OK, so Microsoft recently released a consumer preview to its new operating system – Windows 8. While this doesn’t depict what we’re expecting to see in the Enterprise Edition, we’re sure that the business version of the OS will have at least most of the features and capabilities that the Enterprise Edition has. Assuming that all this is correct, it would mean that you probably wouldn’t have to use Enterprise for a small business environment. Usually, most businesses can get along just fine with Windows 7 Professional today.
This brings forth an important question: Is it really worth it to go the extra mile and make an investment in Windows 8? My answer is “not for most small businesses.” It really all depends on the sector you’re working in. If you’re a major industry hulk, you might have to take advantage of the IT management features in Enterprise. If you provide accounting services to major firms, then you shouldn’t have to worry about managing an IT department.
Here’s a couple of benefits of Windows 8 that have been seen in the consumer preview when I took apart the OS myself:
- Smooth streamlined interface – Think of it as having a tablet-y operating system installed on your personal computer. It’s psychologically enticing and more relaxing than the point-and-click style of Windows 7. If you’re using W8 on a tablet, expect to be greeted by your applications right when you start your computer.
- Superb application API – Windows has always received an “A+” in its application programming interface (API), which is used to develop all the programs that you use on your computer. Its “app” API isn’t any different, offering a humongous amount of versatility in app creation, allowing apps to interact in a level that you won’t often find in other environments.

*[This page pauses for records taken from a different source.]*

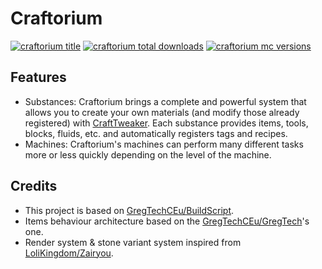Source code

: # Craftorium

[![craftorium title](https://cf.way2muchnoise.eu/title/573860.svg "craftorium title")](https://www.curseforge.com/minecraft/mc-mods/craftorium "craftorium title")
[![craftorium total downloads](https://cf.way2muchnoise.eu/full_573860_downloads.svg "craftorium total downloads")](https://www.curseforge.com/minecraft/mc-mods/craftorium "craftorium total downloads")
[![craftorium mc versions](https://cf.way2muchnoise.eu/versions/573860.svg "craftorium mc versions")](https://curseforge.com/minecraft/mc-mods/craftorium/files "craftorium mc versions")

## Features

- Substances: Craftorium brings a complete and powerful system that allows you to create your own materials (and modify those already registered) with [CraftTweaker](https://www.curseforge.com/minecraft/mc-mods/crafttweaker). Each substance provides items, tools, blocks, fluids, etc. and automatically registers tags and recipes.
- Machines: Craftorium's machines can perform many different tasks more or less quickly depending on the level of the machine.

## Credits

- This project is based on [GregTechCEu/BuildScript](https://github.com/GregTechCEu/Buildscripts).
- Items behaviour architecture based on the [GregTechCEu/GregTech](https://github.com/GregTechCEu/GregTech/tree/master/src/main/java/gregtech/api/items/metaitem/stats)'s one.
- Render system & stone variant system inspired from [LoliKingdom/Zairyou](https://github.com/LoliKingdom/Zairyou/tree/main).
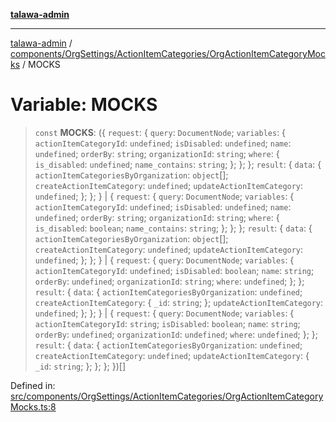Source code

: [**talawa-admin**](../../../../../README.md)

***

[talawa-admin](../../../../../README.md) / [components/OrgSettings/ActionItemCategories/OrgActionItemCategoryMocks](../README.md) / MOCKS

# Variable: MOCKS

> `const` **MOCKS**: (\{ `request`: \{ `query`: `DocumentNode`; `variables`: \{ `actionItemCategoryId`: `undefined`; `isDisabled`: `undefined`; `name`: `undefined`; `orderBy`: `string`; `organizationId`: `string`; `where`: \{ `is_disabled`: `undefined`; `name_contains`: `string`; \}; \}; \}; `result`: \{ `data`: \{ `actionItemCategoriesByOrganization`: `object`[]; `createActionItemCategory`: `undefined`; `updateActionItemCategory`: `undefined`; \}; \}; \} \| \{ `request`: \{ `query`: `DocumentNode`; `variables`: \{ `actionItemCategoryId`: `undefined`; `isDisabled`: `undefined`; `name`: `undefined`; `orderBy`: `string`; `organizationId`: `string`; `where`: \{ `is_disabled`: `boolean`; `name_contains`: `string`; \}; \}; \}; `result`: \{ `data`: \{ `actionItemCategoriesByOrganization`: `object`[]; `createActionItemCategory`: `undefined`; `updateActionItemCategory`: `undefined`; \}; \}; \} \| \{ `request`: \{ `query`: `DocumentNode`; `variables`: \{ `actionItemCategoryId`: `undefined`; `isDisabled`: `boolean`; `name`: `string`; `orderBy`: `undefined`; `organizationId`: `string`; `where`: `undefined`; \}; \}; `result`: \{ `data`: \{ `actionItemCategoriesByOrganization`: `undefined`; `createActionItemCategory`: \{ `_id`: `string`; \}; `updateActionItemCategory`: `undefined`; \}; \}; \} \| \{ `request`: \{ `query`: `DocumentNode`; `variables`: \{ `actionItemCategoryId`: `string`; `isDisabled`: `boolean`; `name`: `string`; `orderBy`: `undefined`; `organizationId`: `undefined`; `where`: `undefined`; \}; \}; `result`: \{ `data`: \{ `actionItemCategoriesByOrganization`: `undefined`; `createActionItemCategory`: `undefined`; `updateActionItemCategory`: \{ `_id`: `string`; \}; \}; \}; \})[]

Defined in: [src/components/OrgSettings/ActionItemCategories/OrgActionItemCategoryMocks.ts:8](https://github.com/bint-Eve/talawa-admin/blob/bb9ac170c0ec806cc5423650a66bbe110c3af5d9/src/components/OrgSettings/ActionItemCategories/OrgActionItemCategoryMocks.ts#L8)
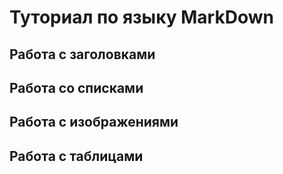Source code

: # Туториал по языку MarkDown

## Работа с заголовками


## Работа со списками


## Работа с изображениями


## Работа с таблицами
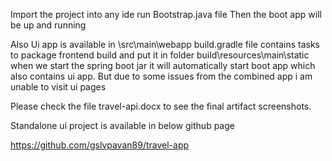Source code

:  Import the project into any ide
 run Bootstrap.java file
 Then the boot app will be up and running
 
 Also Ui app is available in \src\main\webapp
 build.gradle file contains tasks to package frontend build and put it in folder build\resources\main\static
 when we start the spring boot jar it will automatically start boot app which also contains ui app.
 But due to some issues from the combined app i am unable to visit ui pages
 
 Please check the file travel-api.docx to see the final artifact screenshots.
 
 Standalone ui project is available in below github page
 
 https://github.com/gslvpavan89/travel-app
 
 

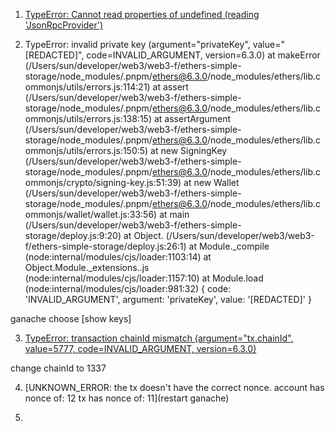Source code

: 1. [TypeError: Cannot read properties of undefined (reading 'JsonRpcProvider')](https://ethereum.stackexchange.com/questions/144451/typeerror-cannot-read-properties-of-undefined-reading-jsonrpcprovider)

2. TypeError: invalid private key (argument="privateKey", value="[REDACTED]", code=INVALID_ARGUMENT, version=6.3.0)
    at makeError (/Users/sun/developer/web3/web3-f/ethers-simple-storage/node_modules/.pnpm/ethers@6.3.0/node_modules/ethers/lib.commonjs/utils/errors.js:114:21)
    at assert (/Users/sun/developer/web3/web3-f/ethers-simple-storage/node_modules/.pnpm/ethers@6.3.0/node_modules/ethers/lib.commonjs/utils/errors.js:138:15)
    at assertArgument (/Users/sun/developer/web3/web3-f/ethers-simple-storage/node_modules/.pnpm/ethers@6.3.0/node_modules/ethers/lib.commonjs/utils/errors.js:150:5)
    at new SigningKey (/Users/sun/developer/web3/web3-f/ethers-simple-storage/node_modules/.pnpm/ethers@6.3.0/node_modules/ethers/lib.commonjs/crypto/signing-key.js:51:39)
    at new Wallet (/Users/sun/developer/web3/web3-f/ethers-simple-storage/node_modules/.pnpm/ethers@6.3.0/node_modules/ethers/lib.commonjs/wallet/wallet.js:33:56)
    at main (/Users/sun/developer/web3/web3-f/ethers-simple-storage/deploy.js:9:20)
    at Object.<anonymous> (/Users/sun/developer/web3/web3-f/ethers-simple-storage/deploy.js:26:1)
    at Module._compile (node:internal/modules/cjs/loader:1103:14)
    at Object.Module._extensions..js (node:internal/modules/cjs/loader:1157:10)
    at Module.load (node:internal/modules/cjs/loader:981:32) {
  code: 'INVALID_ARGUMENT',
  argument: 'privateKey',
  value: '[REDACTED]'
}

ganache choose [show keys]

3. [TypeError: transaction chainId mismatch (argument="tx.chainId", value=5777, code=INVALID_ARGUMENT, version=6.3.0)](https://stackoverflow.com/questions/72276562/ethers-js-set-noonce-when-using-contract-object)

change chainId to 1337

4. [UNKNOWN_ERROR: the tx doesn't have the correct nonce. account has nonce of: 12 tx has nonce of: 11](restart ganache)

5. 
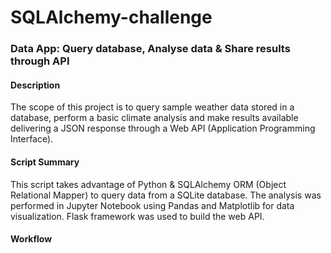 # SQLAlchemy-challenge
### Data App: Query database, Analyse data & Share results through API


#### Description
The scope of this project is to query sample weather data stored in a database, perform a basic climate analysis and make results available delivering a JSON response through a Web API (Application Programming Interface).

#### Script Summary
This script takes advantage of Python & SQLAlchemy ORM (Object Relational Mapper) to query data from a SQLite database. The analysis was performed in Jupyter Notebook using Pandas and Matplotlib for data visualization. Flask framework was used to build the web API.

#### Workflow
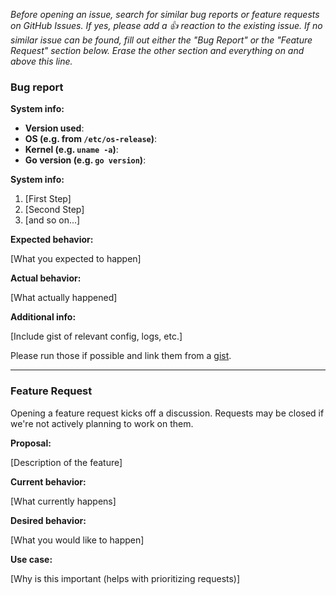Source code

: _Before opening an issue, search for similar bug reports or feature requests on GitHub Issues. If yes, please add a 👍 reaction to the existing issue. If no similar issue can be found, fill out either the "Bug Report" or the "Feature Request" section below. Erase the other section and everything on and above this line._

### Bug report

**System info:**

* **Version used**: 
* **OS (e.g. from `/etc/os-release`)**: 
* **Kernel (e.g. `uname -a`)**: 
* **Go version (e.g. `go version`)**: 

**System info:**

1. [First Step]
2. [Second Step]
3. [and so on...]

**Expected behavior:**

[What you expected to happen]

**Actual behavior:**

[What actually happened]

**Additional info:**

[Include gist of relevant config, logs, etc.]

Please run those if possible and link them from a [gist](http://gist.github.com).

---

### Feature Request

Opening a feature request kicks off a discussion. Requests may be closed if we're not actively planning to work on them.

**Proposal:**

[Description of the feature]

**Current behavior:**

[What currently happens]

**Desired behavior:**

[What you would like to happen]

**Use case:**

[Why is this important (helps with prioritizing requests)]

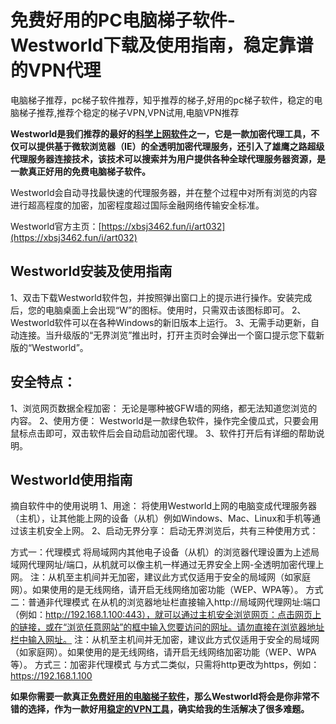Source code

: # 免费好用的PC电脑梯子软件-Westworld下载及使用指南，稳定靠谱的VPN代理
电脑梯子推荐，pc梯子软件推荐，知乎推荐的梯子,好用的pc梯子软件，稳定的电脑梯子推荐,推荐个稳定的梯子VPN,VPN试用,电脑VPN推荐

**Westworld是我们推荐的最好的[科学上网软件](https://www.linkedin.com/pulse/%25E6%258E%25A8%25E8%258D%2590%25E5%2587%25A0%25E4%25B8%25AA%25E4%25BE%25BF%25E5%25AE%259C%25E7%259A%2584vpn%25E8%25BD%25AF%25E4%25BB%25B6%25E9%2583%25BD%25E6%2598%25AF%25E6%2594%25AF%25E6%258C%2581%25E5%2585%258D%25E8%25B4%25B9%25E8%25AF%2595%25E7%2594%25A8%25E7%259A%2584%25E9%25AB%2598%25E6%2580%25A7%25E4%25BB%25B7%25E6%25AF%2594%25E7%2594%25B5%25E8%2584%2591%25E6%25A2%25AF%25E5%25AD%2590%25E5%25A4%2596%25E7%25BD%2591%25E5%258A%25A0%25E9%2580%259F%25E5%2599%25A8-%25E5%25A4%25A7%25E5%258D%2583-%25E5%25BC%25A0/?published=t)之一，它是一款加密代理工具，不仅可以提供基于微软浏览器（IE）的全透明加密代理服务，还引入了雄鹰之路超级代理服务器连接技术，该技术可以搜索并为用户提供各种全球代理服务器资源，是一款真正好用的免费电脑梯子软件。**

Westworld会自动寻找最快速的代理服务器，并在整个过程中对所有浏览的内容进行超高程度的加密，加密程度超过国际金融网络传输安全标准。


Westworld官方主页：[https://xbsj3462.fun/i/art032](https://xbsj3462.fun/i/art032)

## Westworld安装及使用指南

1、双击下载Westworld软件包，并按照弹出窗口上的提示进行操作。安装完成后，您的电脑桌面上会出现“W”的图标。使用时，只需双击该图标即可。
2、Westworld软件可以在各种Windows的新旧版本上运行。
3、无需手动更新，自动连接。当升级版的“无界浏览”推出时，打开主页时会弹出一个窗口提示您下载新版的“Westworld”。

## 安全特点：

1、浏览网页数据全程加密：
无论是哪种被GFW墙的网络，都无法知道您浏览的内容。
2、使用方便：
Westworld是一款绿色软件，操作完全傻瓜式，只要会用鼠标点击即可，双击软件后会自动启动加密代理。
3、软件打开后有详细的帮助说明。

## Westworld使用指南

摘自软件中的使用说明
1、用途：
将使用Westworld上网的电脑变成代理服务器（主机），让其他能上网的设备（从机）例如Windows、Mac、Linux和手机等通过该主机安全上网。
2、启动无界分享：
启动无界浏览后，共有三种使用方式：

方式一：代理模式
将局域网内其他电子设备（从机）的浏览器代理设置为上述局域网代理网址/端口，从机就可以像主机一样通过无界安全上网-全透明加密代理上网。
注：从机至主机间并无加密，建议此方式仅适用于安全的局域网（如家庭网）。如果使用的是无线网络，请开启无线网络加密功能（WEP、WPA等）。
方式二：普通非代理模式
在从机的浏览器地址栏直接输入http://局域网代理网址:端口（例如：http://192.168.1.100:443），就可以通过主机安全浏览网页：点击网页上的链接，或在“浏览任意网站”的框中输入您要访问的网址。请勿直接在浏览器地址栏中输入网址。
注：从机至主机间并无加密，建议此方式仅适用于安全的局域网（如家庭网）。如果使用的是无线网络，请开启无线网络加密功能（WEP、WPA等）。
方式三：加密非代理模式
与方式二类似，只需将http更改为https，例如：https://192.168.1.100

**如果你需要一款真正[免费好用的电脑梯子软件](https://github.com/jojo761/iosjiasu/)，那么Westworld将会是你非常不错的选择，作为一款好用[稳定的VPN工具](https://github.com/kerendo123/anzhuofan/)，确实给我的生活解决了很多难题。**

- Impeccable boot time – Because of the new boot loader integrated in Windows 8, you can expect your computer to boot at least 30 percent faster than it would have on Windows 7. The installation was also incredibly fast, lasting around 10 minutes and installing all drivers and software within that tiny time frame.
- Full-screen apps – Many companies provide their customers with interfaces on displays they can manage, giving them a significant amount of power. Now, you can host your app on those panels powered by Windows 8 in an elegant style and without any messy taskbar, toolbars, or sidebars.
- It runs well on low-power hardware – Previously, you needed to lug around hardware to make Windows 7 work well in your business. Windows 8 offers you the advantage of low power usage to save you money and space.
- Windows 8 Enterprise – The “Ultimate” version of Windows 8 shall now be dubbed “Enterprise” for its environment tailored specifically to businesses with an IT department. This edition of Win8 will contain features specific to firms, such as IT management utilities, elevated security, high-end virtualization capabilities, and a hunk of other features that Microsoft has too little time to tell us about just now. It sounds promising, but only time can tell exactly what is in store for us!
We’re still a long way from knowing how many of these features could change in the official release of Windows 8. At least we now know that Windows 8 will come in four editions: Windows 8, Windows 8 Pro, Windows 8 RT, and Windows 8 Enterprise. Windows RT will run specifically on ARM-based machines and tablets that have much lower power requirements than the traditional desktop computer.
Let’s hope that this news about Windows 8 has made you consider upgrading. According to what we’ve seen in the Consumer Preview, its elegant redesign of the desktop and smooth menus might brighten anyone’s day.